Um subconjunto de pacientes com MASLD desenvolverá uma forma avançada chamada esteato-hepatite associada à disfunção metabólica, ou MASH, que tem sido descrita como uma doença silenciosa, pois pode progredir para cirrose e câncer de fígado sem ser notada.
As diretrizes atuais recomendam o monitoramento de câncer de fígado em pacientes com histórico de hepatite viral ou cirrose estabelecida. Pacientes com MASH normalmente não atendem a esses critérios, disse Kaseb, mas podem apresentar cicatrizes hepáticas sem sintomas, e ninguém saberia.
É por isso que o rastreamento de doenças hepáticas precisa começar na atenção primária, onde os casos podem facilmente passar despercebidos, afirma a médica Mary Rinella, hepatologista da Universidade de Medicina de Chicago e principal autora das diretrizes para o manejo da MASLD. Ela recomenda que os médicos utilizem uma métrica chamada Fib-4, que utiliza resultados de exames de sangue de rotina para estimar a quantidade de cicatrizes hepáticas, para rastrear pacientes de alto risco. Isso inclui pessoas com diabetes tipo 2 ou obesidade com pelo menos um outro fator de risco metabólico, como colesterol alto.
A MASLD é reversível com mudanças no estilo de vida, incluindo uma dieta saudável e aumento da prática de exercícios, e medicamentos para perda de peso demonstraram recentemente ser eficazes na reversão de cicatrizes.
“Se você interromper a causa ou o impulso para cicatrizes e lesões no fígado, terá menos probabilidade para o desenvolvimento de câncer”, diz Rinella.
Álcool agrava o problema
A doença hepática relacionada ao álcool também está aumentando. Em uma pesquisa publicada este mês, Lee e seus colegas mostraram que o risco de doença hepática relacionada ao álcool entre grandes bebedores (pelo menos 10 doses por semana para mulheres e 15 para homens) nos Estados Unidos mais que dobrou entre 1999 e 2020, apesar do consumo semelhante de álcool nesse período. Isso sugere que os grandes bebedores de hoje podem ser mais sensíveis aos efeitos do álcool no fígado do que os do passado, afirma Lee.

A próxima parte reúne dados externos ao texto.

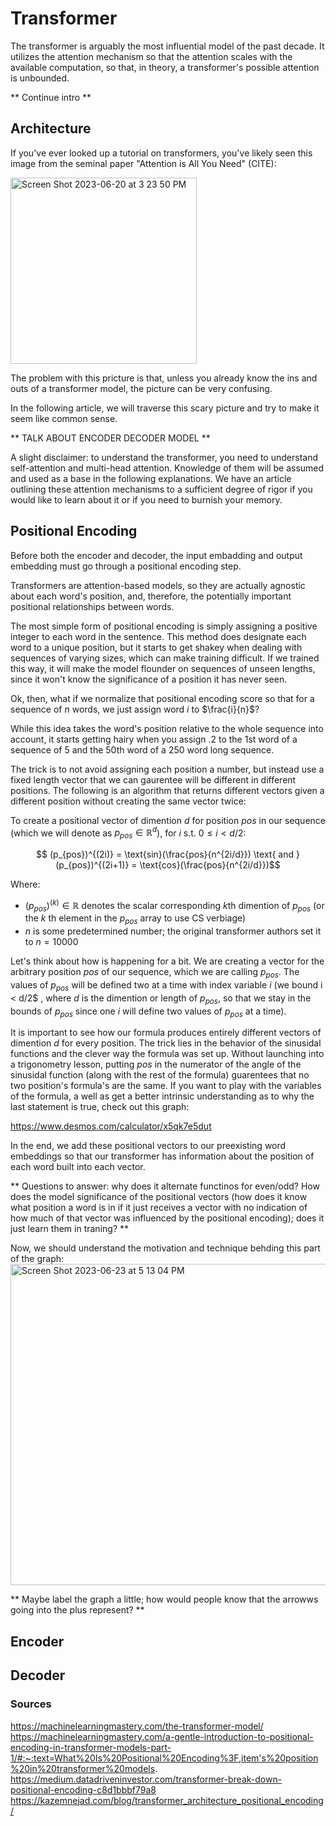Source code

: # Transformer
The transformer is arguably the most influential model of the past decade.  It utilizes the attention mechanism so that the attention scales with the available computation, so that, in theory, a transformer's possible attention is unbounded.

** Continue intro **

## Architecture
If you've ever looked up a tutorial on transformers, you've likely seen this image from the seminal paper "Attention is All You Need" (CITE):

<img width="298" alt="Screen Shot 2023-06-20 at 3 23 50 PM" src="https://github.com/ArjunSohur/transformergallery/assets/105809809/1123363a-f956-450e-abc2-70909c555651">

The problem with this pricture is that, unless you already know the ins and outs of a transformer model, the picture can be very confusing.

In the following article, we will traverse this scary picture and try to make it seem like common sense.

** TALK ABOUT ENCODER DECODER MODEL **

A slight disclaimer: to understand the transformer, you need to understand self-attention and multi-head attention.  Knowledge of them will be assumed and used as a base in the following explanations.  We have an article outlining these attention mechanisms to a sufficient degree of rigor if you would like to learn about it or if you need to burnish your memory.

## Positional Encoding
Before both the encoder and decoder, the input embadding and output embedding must go through a positional encoding step.

Transformers are attention-based models, so they are actually agnostic about each word's position, and, therefore, the potentially important positional relationships between words.

The most simple form of positional encoding is simply assigning a positive integer to each word in the sentence.  This method does designate each word to a unique position, but it starts to get shakey when dealing with sequences of varying sizes, which can make training difficult.  If we trained this way, it will make the model flounder on sequences of unseen lengths, since it won't know the significance of a position it has never seen.

Ok, then, what if we normalize that positional encoding score so that for a sequence of $n$ words, we just assign word $i$ to $\frac{i}{n}$?

While this idea takes the word's position relative to the whole sequence into account, it starts getting hairy when you assign .2 to the 1st word of a sequence of 5 and the 50th word of a 250 word long sequence.

The trick is to not avoid assigning each position a number, but instead use a fixed length vector that we can gaurentee will be different in different positions.  The following is an algorithm that returns different vectors given a different position without creating the same vector twice:

To create a positional vector of dimention $d$ for position $pos$ in our sequence (which we will denote as $p_{pos} \in \mathbb{R}^d$), for $i$ s.t. $0 \leq i < d/2$:

$$ (p_{pos})^{(2i)} = \text{sin}(\frac{pos}{n^{2i/d}}) \text{ and } (p_{pos})^{(2i+1)} = \text{cos}(\frac{pos}{n^{2i/d}})$$

Where:
- $(p_{pos})^{(k)} \in \mathbb{R}$ denotes the scalar corresponding $k$th dimention of $p_{pos}$ (or the $k$ th element in the $p_{pos}$ array to use CS verbiage)
- $n$ is some predetermined number; the original transformer authors set it to $n=10000$

Let's think about how is happening for a bit.  We are creating a vector for the arbitrary position $pos$ of our sequence, which we are calling $p_{pos}$.  The values of $p_{pos}$ will be defined two at a time with index variable $i$ (we bound i < d/2$ , where $d$ is the dimention or length of $p_{pos}$, so that we stay in the bounds of $p_{pos}$ since one $i$ will define two values of $p_{pos}$ at a time).

It is important to see how our formula produces entirely different vectors of dimention $d$ for every position.  The trick lies in the behavior of the sinusidal functions and the clever way the formula was set up.  Without launching into a trigonometry lesson, putting $pos$ in the numerator of the angle of the sinusidal function (along with the rest of the formula) guarentees that no two position's formula's are the same.  If you want to play with the variables of the formula, a well as get a better intrinsic understanding as to why the last statement is true, check out this graph:

https://www.desmos.com/calculator/x5qk7e5dut

In the end, we add these positional vectors to our preexisting word embeddings so that our transformer has information about the position of each word built into each vector.

** Questions to answer: why does it alternate functinos for even/odd?  How does the model significance of the positional vectors (how does it know what position a word is in if it just receives a vector with no indication of how much of that vector was influenced by the positional encoding); does it just learn them in traning? **

Now, we should understand the motivation and technique behding this part of the graph:
<img width="514" alt="Screen Shot 2023-06-23 at 5 13 04 PM" src="https://github.com/ArjunSohur/transformergallery/assets/105809809/4c422c71-57cb-4f05-a8b7-55c9d44360ae">

** Maybe label the graph a little; how would people know that the arrowws going into the plus represent? **

## Encoder

## Decoder

### Sources
https://machinelearningmastery.com/the-transformer-model/
https://machinelearningmastery.com/a-gentle-introduction-to-positional-encoding-in-transformer-models-part-1/#:~:text=What%20Is%20Positional%20Encoding%3F,item's%20position%20in%20transformer%20models.
https://medium.datadriveninvestor.com/transformer-break-down-positional-encoding-c8d1bbbf79a8
https://kazemnejad.com/blog/transformer_architecture_positional_encoding/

Isso pode ocorrer porque a população de grandes bebedores está mudando. Os pesquisadores descobriram que as mulheres, que são mais propensas do que os homens a desenvolver gordura e danos no fígado devido ao álcool, agora representam uma parcela maior de grandes bebedores do que há 20 anos. O mesmo ocorre com pessoas com síndrome metabólica, um conjunto de distúrbios metabólicos que, juntos, aumentam o risco de diabetes, doenças cardíacas e derrames — e agravam os danos causados pelo álcool ao fígado.
Beber muito e ter uma condição metabólica como a obesidade podem danificar o fígado de forma independente, mas pacientes que se enquadram em ambas as categorias correm um risco especialmente alto.
“O consumo de álcool está aumentando. A obesidade e o diabetes estão aumentando”, pontua. “A perspectiva é que que continuemos a ver uma alta incidência de doenças hepáticas.”